Record extracts
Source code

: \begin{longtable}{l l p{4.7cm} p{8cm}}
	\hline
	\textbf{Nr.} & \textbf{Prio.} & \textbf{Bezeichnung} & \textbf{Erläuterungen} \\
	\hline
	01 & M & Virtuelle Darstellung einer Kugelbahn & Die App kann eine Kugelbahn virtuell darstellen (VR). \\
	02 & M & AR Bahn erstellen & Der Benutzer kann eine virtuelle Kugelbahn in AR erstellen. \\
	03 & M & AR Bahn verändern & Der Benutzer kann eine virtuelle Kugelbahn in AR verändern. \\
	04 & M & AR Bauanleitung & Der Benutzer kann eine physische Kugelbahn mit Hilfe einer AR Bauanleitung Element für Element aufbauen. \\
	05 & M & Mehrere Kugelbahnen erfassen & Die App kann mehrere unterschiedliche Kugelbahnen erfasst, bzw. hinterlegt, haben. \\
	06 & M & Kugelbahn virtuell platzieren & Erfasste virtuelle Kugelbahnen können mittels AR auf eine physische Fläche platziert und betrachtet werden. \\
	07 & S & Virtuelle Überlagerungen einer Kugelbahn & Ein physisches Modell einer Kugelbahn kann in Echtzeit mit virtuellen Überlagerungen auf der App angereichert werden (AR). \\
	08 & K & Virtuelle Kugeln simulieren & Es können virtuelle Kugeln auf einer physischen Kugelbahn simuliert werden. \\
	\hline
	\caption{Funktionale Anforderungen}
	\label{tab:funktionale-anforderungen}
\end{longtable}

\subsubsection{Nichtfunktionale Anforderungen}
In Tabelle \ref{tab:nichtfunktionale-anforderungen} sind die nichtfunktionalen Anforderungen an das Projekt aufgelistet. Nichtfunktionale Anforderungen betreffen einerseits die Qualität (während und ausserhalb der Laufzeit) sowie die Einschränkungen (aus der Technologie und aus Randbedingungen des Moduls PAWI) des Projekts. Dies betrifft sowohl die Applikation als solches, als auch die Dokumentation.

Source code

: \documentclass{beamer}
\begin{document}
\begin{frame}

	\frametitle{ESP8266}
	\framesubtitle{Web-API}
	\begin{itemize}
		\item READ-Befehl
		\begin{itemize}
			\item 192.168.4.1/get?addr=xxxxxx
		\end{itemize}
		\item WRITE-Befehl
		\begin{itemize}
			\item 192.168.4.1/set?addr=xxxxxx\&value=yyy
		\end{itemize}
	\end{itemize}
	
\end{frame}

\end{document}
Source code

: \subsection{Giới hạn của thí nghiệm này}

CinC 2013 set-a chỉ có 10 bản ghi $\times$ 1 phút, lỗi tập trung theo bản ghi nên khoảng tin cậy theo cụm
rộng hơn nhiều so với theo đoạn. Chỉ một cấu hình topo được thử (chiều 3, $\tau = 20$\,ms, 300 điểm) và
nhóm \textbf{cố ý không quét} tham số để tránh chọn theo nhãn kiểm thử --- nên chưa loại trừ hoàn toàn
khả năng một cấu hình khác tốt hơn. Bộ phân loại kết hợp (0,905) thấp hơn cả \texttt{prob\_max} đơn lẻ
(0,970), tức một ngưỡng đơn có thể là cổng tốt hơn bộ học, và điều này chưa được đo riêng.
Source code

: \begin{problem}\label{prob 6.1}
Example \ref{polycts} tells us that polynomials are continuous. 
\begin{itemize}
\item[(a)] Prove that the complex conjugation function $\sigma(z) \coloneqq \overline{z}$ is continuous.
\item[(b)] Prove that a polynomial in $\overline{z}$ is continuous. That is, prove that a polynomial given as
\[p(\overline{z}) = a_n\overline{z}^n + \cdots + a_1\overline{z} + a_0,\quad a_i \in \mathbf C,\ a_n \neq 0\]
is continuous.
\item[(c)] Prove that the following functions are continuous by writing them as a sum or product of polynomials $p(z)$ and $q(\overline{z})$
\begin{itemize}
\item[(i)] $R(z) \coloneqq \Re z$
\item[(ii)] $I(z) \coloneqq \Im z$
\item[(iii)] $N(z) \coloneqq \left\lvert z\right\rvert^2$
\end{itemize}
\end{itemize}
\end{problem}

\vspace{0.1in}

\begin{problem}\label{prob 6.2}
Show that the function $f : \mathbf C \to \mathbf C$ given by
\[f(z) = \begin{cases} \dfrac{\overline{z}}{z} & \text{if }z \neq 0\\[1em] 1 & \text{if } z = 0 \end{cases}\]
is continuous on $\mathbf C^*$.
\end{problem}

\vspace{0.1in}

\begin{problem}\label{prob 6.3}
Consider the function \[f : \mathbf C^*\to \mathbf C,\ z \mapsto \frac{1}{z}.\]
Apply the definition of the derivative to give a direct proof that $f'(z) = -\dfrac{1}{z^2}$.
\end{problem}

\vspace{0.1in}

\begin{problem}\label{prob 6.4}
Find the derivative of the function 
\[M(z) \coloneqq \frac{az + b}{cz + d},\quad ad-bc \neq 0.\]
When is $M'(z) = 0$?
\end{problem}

Try it
In the listing above, count the lines that contain "textbf". Give the number and nothing else.

Solution to the exercise
2